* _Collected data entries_

◇ ◇ ◇ ◇

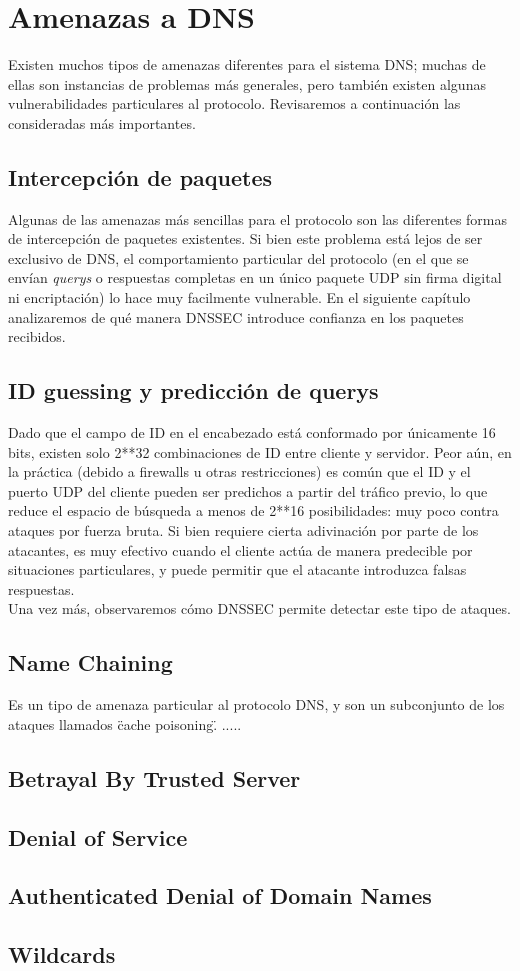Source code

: \chapter{Amenazas a DNS}
Existen muchos tipos de amenazas diferentes para el sistema DNS; muchas de ellas son instancias de problemas más generales, pero también existen algunas vulnerabilidades particulares al protocolo. Revisaremos a continuación las consideradas más importantes\cite{rfc3833}.
\section{Intercepción de paquetes}
Algunas de las amenazas más sencillas para el protocolo son las diferentes formas de intercepción de paquetes existentes. Si bien este problema está lejos de ser exclusivo de DNS, el comportamiento particular del protocolo (en el que se envían \textit{querys} o respuestas completas en un único paquete UDP sin firma digital ni encriptación) lo hace muy facilmente vulnerable. En el siguiente capítulo analizaremos de qué manera DNSSEC introduce confianza en los paquetes recibidos.
\section{ID guessing y predicción de querys}
Dado que el campo de ID en el encabezado está conformado por únicamente 16 bits, existen solo 2**32 combinaciones de ID entre cliente y servidor. Peor aún, en la práctica (debido a firewalls u otras restricciones) es común que el ID y el puerto UDP del cliente pueden ser predichos a partir del tráfico previo, lo que reduce el espacio de búsqueda a menos de 2**16 posibilidades: muy poco contra ataques por fuerza bruta. Si bien requiere cierta adivinación por parte de los atacantes, es muy efectivo cuando el cliente actúa de manera predecible por situaciones particulares, y puede permitir que el atacante introduzca falsas respuestas.\\
Una vez más, observaremos cómo DNSSEC permite detectar este tipo de ataques.
\section{Name Chaining}
Es un tipo de amenaza particular al protocolo DNS, y son un subconjunto de los ataques llamados \" cache poisoning\" . .....
\section{Betrayal By Trusted Server}
\section{Denial of Service}
\section{Authenticated Denial of Domain Names}
\section{Wildcards}
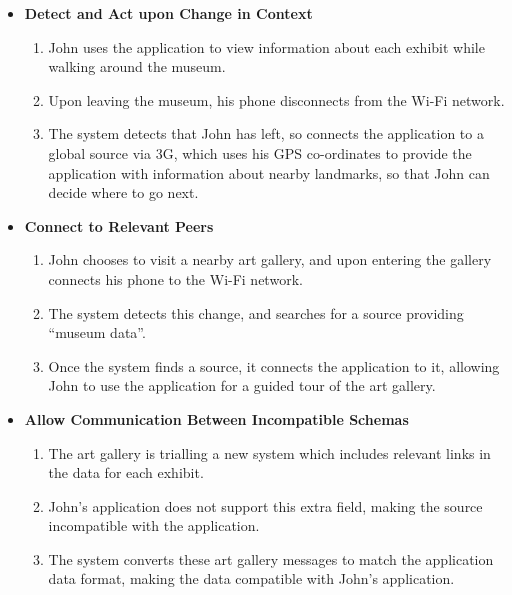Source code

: \documentclass[12pt,twoside,notitlepage]{report}
\begin{document}
\begin{itemize}

\item {\bf Detect and Act upon Change in Context}

\begin{enumerate}

\item John uses the application to view information about each exhibit while walking around the museum.

\item Upon leaving the museum, his phone disconnects from the Wi-Fi network.

\item The system detects that John has left, so connects the application to a global source via 3G, which uses his GPS co-ordinates to provide the application with information about nearby landmarks, so that John can decide where to go next. 

\end{enumerate}

\item {\bf Connect to Relevant Peers}

\begin{enumerate}

\item John chooses to visit a nearby art gallery, and upon entering the gallery connects his phone to the Wi-Fi network.

\item The system detects this change, and searches for a source providing ``museum data''.

\item Once the system finds a source, it connects the application to it, allowing John to use the application for a guided tour of the art gallery. 

\end{enumerate}

\item {\bf Allow Communication Between Incompatible Schemas}

\begin{enumerate}

\item The art gallery is trialling a new system which includes relevant links in the data for each exhibit.  

\item John's application does not support this extra field, making the source incompatible with the application.

\item The system converts these art gallery messages to match the application data format, making the data compatible with John's application. 

\end{enumerate}

\end{itemize}
\end{document}
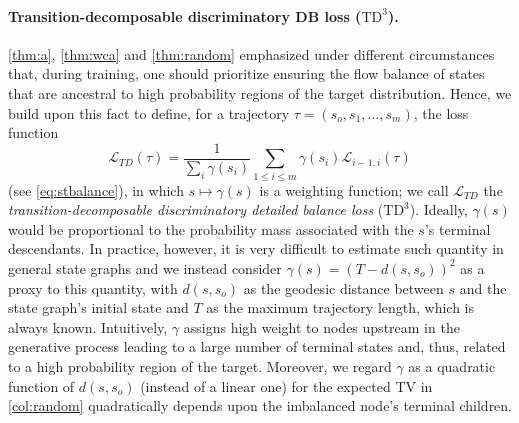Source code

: \documentclass{article}
\theoremstyle{plain}
\theoremstyle{definition}
\theoremstyle{remark}
\theoremstyle{remark}
\begin{document}
\paragraph{Transition-decomposable discriminatory DB loss ($\text{TD}^{3}$).} \autoref{thm:a}, \autoref{thm:wca} and \autoref{thm:random} emphasized under different circumstances that, during training, one should prioritize ensuring the flow balance of states that are ancestral to high probability regions of the target distribution. Hence, we build upon this fact to define, for a trajectory $\tau = (s_{o}, s_{1}, \dots, s_{m})$, the loss function 
\begin{equation*}
    \mathcal{L}_{TD}(\tau) = \frac{1}{\sum_{i} \gamma(s_{i})} \sum_{1 \le i \le m} \gamma(s_{i}) \mathcal{L}_{i - 1, i}(\tau)%
\end{equation*}
(see \autoref{eq:stbalance}), in which $s \mapsto \gamma(s)$ is a weighting function; we call $\mathcal{L}_{TD}$ the \textit{transition-decomposable discriminatory detailed balance loss} ($\text{TD}^{3}$). Ideally, $\gamma(s)$ would be proportional to the probability mass associated with the $s$'s terminal descendants. In practice, however, it is very difficult to estimate such quantity in general state graphs and we instead consider $\gamma(s) = (T - d(s, s_{o}))^{2}$ as a proxy to this quantity, with $d(s, s_{o})$ as the geodesic distance between $s$ and the state graph's initial state and $T$ as the maximum trajectory length, which is always known. Intuitively, $\gamma$ assigns high weight to nodes upstream in the generative process leading to a large number of terminal states and, thus, related to a high probability region of the target. Moreover, we regard $\gamma$ as a quadratic function of $d(s, s_{o})$ (instead of a linear one) for the expected TV in \autoref{col:random} quadratically depends upon the imbalanced node's terminal children.   



\end{document}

◇ ◇ ◇ ◇

* _Exercise goal_
Your copy should match the records above exactly, except that it contains no pictures.

* _Answer to the problem_
Source code

: \chapter{Amenazas a DNS}
Existen muchos tipos de amenazas diferentes para el sistema DNS; muchas de ellas son instancias de problemas más generales, pero también existen algunas vulnerabilidades particulares al protocolo. Revisaremos a continuación las consideradas más importantes\cite{rfc3833}.
\section{Intercepción de paquetes}
Algunas de las amenazas más sencillas para el protocolo son las diferentes formas de intercepción de paquetes existentes. Si bien este problema está lejos de ser exclusivo de DNS, el comportamiento particular del protocolo (en el que se envían \textit{querys} o respuestas completas en un único paquete UDP sin firma digital ni encriptación) lo hace muy facilmente vulnerable. En el siguiente capítulo analizaremos de qué manera DNSSEC introduce confianza en los paquetes recibidos.
\section{ID guessing y predicción de querys}
Dado que el campo de ID en el encabezado está conformado por únicamente 16 bits, existen solo 2**32 combinaciones de ID entre cliente y servidor. Peor aún, en la práctica (debido a firewalls u otras restricciones) es común que el ID y el puerto UDP del cliente pueden ser predichos a partir del tráfico previo, lo que reduce el espacio de búsqueda a menos de 2**16 posibilidades: muy poco contra ataques por fuerza bruta. Si bien requiere cierta adivinación por parte de los atacantes, es muy efectivo cuando el cliente actúa de manera predecible por situaciones particulares, y puede permitir que el atacante introduzca falsas respuestas.\\
Una vez más, observaremos cómo DNSSEC permite detectar este tipo de ataques.
\section{Name Chaining}
Es un tipo de amenaza particular al protocolo DNS, y son un subconjunto de los ataques llamados \" cache poisoning\" . .....
\section{Betrayal By Trusted Server}
\section{Denial of Service}
\section{Authenticated Denial of Domain Names}
\section{Wildcards}
Source code

: \documentclass[12pt,twoside,notitlepage]{report}
\begin{document}
\begin{itemize}

\item {\bf Detect and Act upon Change in Context}

\begin{enumerate}

\item John uses the application to view information about each exhibit while walking around the museum.

\item Upon leaving the museum, his phone disconnects from the Wi-Fi network.

\item The system detects that John has left, so connects the application to a global source via 3G, which uses his GPS co-ordinates to provide the application with information about nearby landmarks, so that John can decide where to go next. 

\end{enumerate}

\item {\bf Connect to Relevant Peers}

\begin{enumerate}

\item John chooses to visit a nearby art gallery, and upon entering the gallery connects his phone to the Wi-Fi network.

\item The system detects this change, and searches for a source providing ``museum data''.

\item Once the system finds a source, it connects the application to it, allowing John to use the application for a guided tour of the art gallery. 

\end{enumerate}

\item {\bf Allow Communication Between Incompatible Schemas}

\begin{enumerate}

\item The art gallery is trialling a new system which includes relevant links in the data for each exhibit.  

\item John's application does not support this extra field, making the source incompatible with the application.

\item The system converts these art gallery messages to match the application data format, making the data compatible with John's application. 

\end{enumerate}

\end{itemize}
\end{document}
Source code

: \documentclass{article}
\theoremstyle{plain}
\theoremstyle{definition}
\theoremstyle{remark}
\theoremstyle{remark}
\begin{document}
\paragraph{Transition-decomposable discriminatory DB loss ($\text{TD}^{3}$).} \autoref{thm:a}, \autoref{thm:wca} and \autoref{thm:random} emphasized under different circumstances that, during training, one should prioritize ensuring the flow balance of states that are ancestral to high probability regions of the target distribution. Hence, we build upon this fact to define, for a trajectory $\tau = (s_{o}, s_{1}, \dots, s_{m})$, the loss function 
\begin{equation*}
    \mathcal{L}_{TD}(\tau) = \frac{1}{\sum_{i} \gamma(s_{i})} \sum_{1 \le i \le m} \gamma(s_{i}) \mathcal{L}_{i - 1, i}(\tau)%
\end{equation*}
(see \autoref{eq:stbalance}), in which $s \mapsto \gamma(s)$ is a weighting function; we call $\mathcal{L}_{TD}$ the \textit{transition-decomposable discriminatory detailed balance loss} ($\text{TD}^{3}$). Ideally, $\gamma(s)$ would be proportional to the probability mass associated with the $s$'s terminal descendants. In practice, however, it is very difficult to estimate such quantity in general state graphs and we instead consider $\gamma(s) = (T - d(s, s_{o}))^{2}$ as a proxy to this quantity, with $d(s, s_{o})$ as the geodesic distance between $s$ and the state graph's initial state and $T$ as the maximum trajectory length, which is always known. Intuitively, $\gamma$ assigns high weight to nodes upstream in the generative process leading to a large number of terminal states and, thus, related to a high probability region of the target. Moreover, we regard $\gamma$ as a quadratic function of $d(s, s_{o})$ (instead of a linear one) for the expected TV in \autoref{col:random} quadratically depends upon the imbalanced node's terminal children.   



\end{document}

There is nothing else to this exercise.